Bien qu’aucune activité officielle n’ait marqué cette journée dans la province, le thème national reste mobilisateur :
« Oui, nous pouvons mettre fin à la tuberculose en RDC, sous l’impulsion du gouvernement avec le soutien de nos communautés ».
Une cinquantaine de cas détectés
Dr Marcel Kazadi, coordonnateur provincial, révèle qu’une récente campagne de dépistage a permis d’identifier une cinquantaine de prisonniers atteints de tuberculose.
Ces patients ont été mis sous traitement, mais l’absence de structures d’isolement compromet l’efficacité de la prise en charge.
« Vous vous imaginez, 50 personnes qui dorment à côté de ceux qui ne sont pas malades.
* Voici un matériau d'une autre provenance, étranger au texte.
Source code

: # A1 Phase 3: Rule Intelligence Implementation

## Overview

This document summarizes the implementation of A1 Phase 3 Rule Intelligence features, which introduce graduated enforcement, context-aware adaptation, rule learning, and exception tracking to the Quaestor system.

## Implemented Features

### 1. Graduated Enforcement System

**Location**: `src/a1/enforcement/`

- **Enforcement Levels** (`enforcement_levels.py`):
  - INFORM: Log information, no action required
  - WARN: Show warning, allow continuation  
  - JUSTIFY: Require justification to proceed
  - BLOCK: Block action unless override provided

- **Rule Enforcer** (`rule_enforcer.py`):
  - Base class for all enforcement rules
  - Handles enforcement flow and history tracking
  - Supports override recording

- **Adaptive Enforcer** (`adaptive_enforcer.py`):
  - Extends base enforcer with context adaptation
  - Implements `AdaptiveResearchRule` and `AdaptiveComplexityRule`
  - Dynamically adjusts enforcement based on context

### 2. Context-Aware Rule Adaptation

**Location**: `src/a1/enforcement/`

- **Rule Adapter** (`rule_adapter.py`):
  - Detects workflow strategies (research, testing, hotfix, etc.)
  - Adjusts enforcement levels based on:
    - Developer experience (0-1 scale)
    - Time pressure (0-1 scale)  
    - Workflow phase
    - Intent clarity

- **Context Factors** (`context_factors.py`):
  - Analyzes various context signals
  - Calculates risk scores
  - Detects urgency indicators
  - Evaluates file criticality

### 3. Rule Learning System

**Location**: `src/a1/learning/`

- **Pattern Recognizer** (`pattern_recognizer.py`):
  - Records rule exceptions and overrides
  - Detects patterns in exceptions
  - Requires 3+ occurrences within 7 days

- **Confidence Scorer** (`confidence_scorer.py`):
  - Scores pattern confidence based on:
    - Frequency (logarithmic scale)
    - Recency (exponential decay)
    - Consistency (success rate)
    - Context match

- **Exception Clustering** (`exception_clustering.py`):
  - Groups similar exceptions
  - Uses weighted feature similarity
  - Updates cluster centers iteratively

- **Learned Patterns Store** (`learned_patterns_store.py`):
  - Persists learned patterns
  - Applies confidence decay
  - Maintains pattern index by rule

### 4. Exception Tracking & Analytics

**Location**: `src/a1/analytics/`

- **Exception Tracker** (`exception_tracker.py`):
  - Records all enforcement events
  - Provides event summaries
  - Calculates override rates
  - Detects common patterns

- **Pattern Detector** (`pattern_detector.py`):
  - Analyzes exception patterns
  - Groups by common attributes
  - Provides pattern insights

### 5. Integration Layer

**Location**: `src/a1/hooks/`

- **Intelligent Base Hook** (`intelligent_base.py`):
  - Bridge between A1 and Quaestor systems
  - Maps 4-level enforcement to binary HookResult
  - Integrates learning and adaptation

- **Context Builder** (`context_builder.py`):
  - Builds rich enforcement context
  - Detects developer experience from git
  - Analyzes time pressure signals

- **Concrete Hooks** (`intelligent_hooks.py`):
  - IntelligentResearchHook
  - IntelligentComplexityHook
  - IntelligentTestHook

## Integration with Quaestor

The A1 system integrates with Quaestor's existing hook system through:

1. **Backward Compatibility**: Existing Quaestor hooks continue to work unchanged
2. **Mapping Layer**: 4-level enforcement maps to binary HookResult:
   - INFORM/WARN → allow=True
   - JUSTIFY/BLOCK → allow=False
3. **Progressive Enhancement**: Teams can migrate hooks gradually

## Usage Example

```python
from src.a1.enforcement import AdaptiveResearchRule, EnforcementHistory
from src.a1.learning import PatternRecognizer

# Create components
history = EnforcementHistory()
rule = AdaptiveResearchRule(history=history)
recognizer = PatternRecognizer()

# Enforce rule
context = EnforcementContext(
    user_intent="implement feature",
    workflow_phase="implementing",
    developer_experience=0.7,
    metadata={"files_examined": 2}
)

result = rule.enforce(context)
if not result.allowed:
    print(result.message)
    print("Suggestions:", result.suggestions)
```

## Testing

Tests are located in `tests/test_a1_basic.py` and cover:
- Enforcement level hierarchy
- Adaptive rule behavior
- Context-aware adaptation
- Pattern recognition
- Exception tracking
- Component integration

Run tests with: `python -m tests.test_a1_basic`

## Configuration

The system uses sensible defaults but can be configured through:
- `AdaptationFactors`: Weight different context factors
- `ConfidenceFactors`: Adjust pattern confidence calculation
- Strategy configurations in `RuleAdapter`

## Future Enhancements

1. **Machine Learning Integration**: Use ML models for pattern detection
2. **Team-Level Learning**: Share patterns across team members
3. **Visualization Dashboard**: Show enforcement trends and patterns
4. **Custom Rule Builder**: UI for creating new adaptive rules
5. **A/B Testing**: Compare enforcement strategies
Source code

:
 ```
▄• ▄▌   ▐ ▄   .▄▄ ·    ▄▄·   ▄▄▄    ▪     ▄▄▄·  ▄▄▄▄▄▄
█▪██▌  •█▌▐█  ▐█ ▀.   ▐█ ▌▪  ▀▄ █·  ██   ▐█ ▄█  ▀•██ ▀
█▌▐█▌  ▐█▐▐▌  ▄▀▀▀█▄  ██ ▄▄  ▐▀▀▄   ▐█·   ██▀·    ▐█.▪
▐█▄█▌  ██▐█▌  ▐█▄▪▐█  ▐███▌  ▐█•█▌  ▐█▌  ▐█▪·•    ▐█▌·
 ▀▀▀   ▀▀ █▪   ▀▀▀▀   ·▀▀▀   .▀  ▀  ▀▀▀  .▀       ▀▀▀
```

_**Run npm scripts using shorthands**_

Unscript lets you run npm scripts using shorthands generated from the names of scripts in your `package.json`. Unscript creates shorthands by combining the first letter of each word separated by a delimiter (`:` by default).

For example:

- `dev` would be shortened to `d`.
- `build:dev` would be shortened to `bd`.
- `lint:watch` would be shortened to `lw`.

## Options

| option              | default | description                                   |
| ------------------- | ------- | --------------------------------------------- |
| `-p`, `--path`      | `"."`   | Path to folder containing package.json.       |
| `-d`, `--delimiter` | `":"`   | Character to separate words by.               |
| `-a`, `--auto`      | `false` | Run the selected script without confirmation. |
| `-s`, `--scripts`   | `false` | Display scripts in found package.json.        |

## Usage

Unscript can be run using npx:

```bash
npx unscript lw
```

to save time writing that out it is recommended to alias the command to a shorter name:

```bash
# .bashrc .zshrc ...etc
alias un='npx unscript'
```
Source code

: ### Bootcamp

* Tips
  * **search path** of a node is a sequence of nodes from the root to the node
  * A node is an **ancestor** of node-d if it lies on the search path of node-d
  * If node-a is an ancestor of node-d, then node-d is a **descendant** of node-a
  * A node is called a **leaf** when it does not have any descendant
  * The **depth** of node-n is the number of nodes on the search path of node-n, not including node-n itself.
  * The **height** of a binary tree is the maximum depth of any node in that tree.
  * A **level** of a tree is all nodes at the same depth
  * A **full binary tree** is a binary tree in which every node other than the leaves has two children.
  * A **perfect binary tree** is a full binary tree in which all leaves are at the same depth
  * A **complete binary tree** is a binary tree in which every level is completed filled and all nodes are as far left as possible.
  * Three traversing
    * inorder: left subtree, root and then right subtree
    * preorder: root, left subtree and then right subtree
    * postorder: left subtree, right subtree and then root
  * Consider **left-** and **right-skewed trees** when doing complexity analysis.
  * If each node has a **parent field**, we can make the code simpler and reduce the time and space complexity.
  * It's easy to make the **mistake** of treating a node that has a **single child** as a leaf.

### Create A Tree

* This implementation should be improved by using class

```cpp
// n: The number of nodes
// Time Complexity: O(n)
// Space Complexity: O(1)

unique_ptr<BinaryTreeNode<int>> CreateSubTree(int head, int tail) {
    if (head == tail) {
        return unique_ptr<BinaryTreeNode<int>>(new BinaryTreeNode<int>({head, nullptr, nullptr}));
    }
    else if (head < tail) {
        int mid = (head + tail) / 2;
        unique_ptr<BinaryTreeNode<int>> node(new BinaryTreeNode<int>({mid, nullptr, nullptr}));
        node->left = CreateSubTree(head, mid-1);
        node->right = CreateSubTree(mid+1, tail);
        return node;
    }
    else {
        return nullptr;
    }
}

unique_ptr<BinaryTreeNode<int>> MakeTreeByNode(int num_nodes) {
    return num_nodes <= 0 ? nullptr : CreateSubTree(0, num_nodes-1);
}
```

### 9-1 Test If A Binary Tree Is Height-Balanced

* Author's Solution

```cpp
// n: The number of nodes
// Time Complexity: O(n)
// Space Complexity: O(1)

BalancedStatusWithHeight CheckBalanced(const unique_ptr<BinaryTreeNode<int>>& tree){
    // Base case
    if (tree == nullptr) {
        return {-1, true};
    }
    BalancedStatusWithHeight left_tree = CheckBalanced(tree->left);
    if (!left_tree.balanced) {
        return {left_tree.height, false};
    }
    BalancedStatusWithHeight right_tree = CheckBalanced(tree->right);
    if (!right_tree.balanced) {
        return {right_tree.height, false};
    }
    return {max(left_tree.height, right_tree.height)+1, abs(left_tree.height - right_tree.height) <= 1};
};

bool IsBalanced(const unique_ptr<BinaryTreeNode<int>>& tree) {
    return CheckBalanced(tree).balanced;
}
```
Ils vont continuer à contaminer les prisonniers sains », s’inquiète le docteur Kazadi.
Un plaidoyer pour deux salles d’isolement
Face à cette situation, la coordination provinciale lance un appel pressant aux autorités pour la construction de deux salles en dehors des grands dortoirs communs. Cette séparation est jugée indispensable pour stopper la chaîne de transmission dans ce milieu fermé.
Pour assurer un suivi rigoureux, les services de santé prévoient d’organiser jusqu’à trois campagnes de dépistage au sein de la prison centrale au cours de l’année 2026.